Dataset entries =
════
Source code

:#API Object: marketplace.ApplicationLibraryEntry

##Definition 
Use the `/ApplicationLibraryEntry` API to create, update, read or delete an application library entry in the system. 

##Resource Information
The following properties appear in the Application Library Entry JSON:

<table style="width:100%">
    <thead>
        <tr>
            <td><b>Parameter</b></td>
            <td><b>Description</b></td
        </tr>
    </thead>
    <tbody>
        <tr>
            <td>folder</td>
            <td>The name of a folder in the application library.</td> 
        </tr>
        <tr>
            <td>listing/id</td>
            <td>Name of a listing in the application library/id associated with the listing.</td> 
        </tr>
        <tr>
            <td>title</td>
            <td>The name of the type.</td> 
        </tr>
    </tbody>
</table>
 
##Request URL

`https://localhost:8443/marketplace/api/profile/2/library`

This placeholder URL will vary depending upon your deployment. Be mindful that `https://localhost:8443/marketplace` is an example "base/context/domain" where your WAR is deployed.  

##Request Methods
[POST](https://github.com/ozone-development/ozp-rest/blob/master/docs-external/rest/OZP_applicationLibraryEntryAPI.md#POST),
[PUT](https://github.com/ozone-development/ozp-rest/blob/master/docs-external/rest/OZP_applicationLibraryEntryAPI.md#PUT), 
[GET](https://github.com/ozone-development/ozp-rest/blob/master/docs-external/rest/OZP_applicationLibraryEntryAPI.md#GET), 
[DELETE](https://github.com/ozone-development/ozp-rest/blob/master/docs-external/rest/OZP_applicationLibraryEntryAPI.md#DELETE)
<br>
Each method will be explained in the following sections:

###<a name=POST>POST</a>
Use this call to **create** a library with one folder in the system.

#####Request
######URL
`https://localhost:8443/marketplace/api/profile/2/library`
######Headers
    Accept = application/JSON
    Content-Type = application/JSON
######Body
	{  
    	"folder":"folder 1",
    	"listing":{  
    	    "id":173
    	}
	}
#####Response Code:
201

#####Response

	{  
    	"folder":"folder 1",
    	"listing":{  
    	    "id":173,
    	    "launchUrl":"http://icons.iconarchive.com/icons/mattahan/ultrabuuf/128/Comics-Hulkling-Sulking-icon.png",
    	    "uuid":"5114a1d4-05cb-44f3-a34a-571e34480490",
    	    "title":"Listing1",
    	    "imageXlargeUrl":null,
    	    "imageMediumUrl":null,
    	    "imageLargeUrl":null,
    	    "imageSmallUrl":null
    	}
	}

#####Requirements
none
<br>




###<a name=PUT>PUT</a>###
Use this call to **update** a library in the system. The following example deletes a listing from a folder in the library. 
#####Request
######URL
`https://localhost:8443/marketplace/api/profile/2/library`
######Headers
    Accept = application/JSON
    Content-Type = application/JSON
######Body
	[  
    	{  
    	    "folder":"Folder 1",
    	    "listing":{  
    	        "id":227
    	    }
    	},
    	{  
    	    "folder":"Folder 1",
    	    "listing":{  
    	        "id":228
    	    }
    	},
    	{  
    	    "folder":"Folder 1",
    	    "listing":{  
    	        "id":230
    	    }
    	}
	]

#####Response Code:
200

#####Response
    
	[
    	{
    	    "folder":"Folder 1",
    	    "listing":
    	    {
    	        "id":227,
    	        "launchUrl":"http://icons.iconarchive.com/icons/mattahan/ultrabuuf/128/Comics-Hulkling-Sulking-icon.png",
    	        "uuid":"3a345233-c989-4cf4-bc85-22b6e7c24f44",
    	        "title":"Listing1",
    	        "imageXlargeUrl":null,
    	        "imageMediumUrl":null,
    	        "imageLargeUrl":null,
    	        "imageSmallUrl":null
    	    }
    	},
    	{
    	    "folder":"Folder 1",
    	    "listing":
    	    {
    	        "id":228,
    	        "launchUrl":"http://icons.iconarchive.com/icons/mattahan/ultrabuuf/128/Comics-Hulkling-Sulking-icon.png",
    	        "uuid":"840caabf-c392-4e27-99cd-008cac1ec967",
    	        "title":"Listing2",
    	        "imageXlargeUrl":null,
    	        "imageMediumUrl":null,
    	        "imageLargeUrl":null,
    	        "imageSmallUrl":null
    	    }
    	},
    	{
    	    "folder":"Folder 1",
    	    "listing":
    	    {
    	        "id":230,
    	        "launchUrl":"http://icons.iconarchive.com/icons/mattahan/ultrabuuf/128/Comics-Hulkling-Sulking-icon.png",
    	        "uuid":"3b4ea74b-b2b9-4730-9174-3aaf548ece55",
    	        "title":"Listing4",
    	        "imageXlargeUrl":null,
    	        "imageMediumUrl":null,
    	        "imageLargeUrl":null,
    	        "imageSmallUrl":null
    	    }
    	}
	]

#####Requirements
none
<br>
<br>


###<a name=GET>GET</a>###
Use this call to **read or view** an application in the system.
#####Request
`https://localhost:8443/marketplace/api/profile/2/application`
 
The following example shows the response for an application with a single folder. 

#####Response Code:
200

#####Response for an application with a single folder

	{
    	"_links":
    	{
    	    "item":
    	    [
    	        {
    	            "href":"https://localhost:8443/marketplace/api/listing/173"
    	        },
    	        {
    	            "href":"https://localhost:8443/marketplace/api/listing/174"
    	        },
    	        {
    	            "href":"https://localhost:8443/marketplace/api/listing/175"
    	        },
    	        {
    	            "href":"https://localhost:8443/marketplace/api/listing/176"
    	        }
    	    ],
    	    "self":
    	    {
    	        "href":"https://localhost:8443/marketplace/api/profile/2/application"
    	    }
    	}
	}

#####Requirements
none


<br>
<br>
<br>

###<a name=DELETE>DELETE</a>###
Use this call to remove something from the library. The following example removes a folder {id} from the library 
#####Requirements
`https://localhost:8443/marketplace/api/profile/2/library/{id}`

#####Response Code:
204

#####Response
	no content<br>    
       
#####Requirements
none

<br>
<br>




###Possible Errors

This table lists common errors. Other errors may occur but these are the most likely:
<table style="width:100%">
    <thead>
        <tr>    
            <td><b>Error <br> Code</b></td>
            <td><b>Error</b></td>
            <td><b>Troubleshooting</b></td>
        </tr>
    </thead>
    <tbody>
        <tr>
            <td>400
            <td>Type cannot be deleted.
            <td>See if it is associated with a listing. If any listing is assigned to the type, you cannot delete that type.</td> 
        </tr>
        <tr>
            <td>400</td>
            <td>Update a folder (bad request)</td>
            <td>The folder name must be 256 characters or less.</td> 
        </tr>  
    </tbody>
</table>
════
Task objective =
Please say how many lines in the records contain the word "docs", and give only that number.

Exercise solution =
4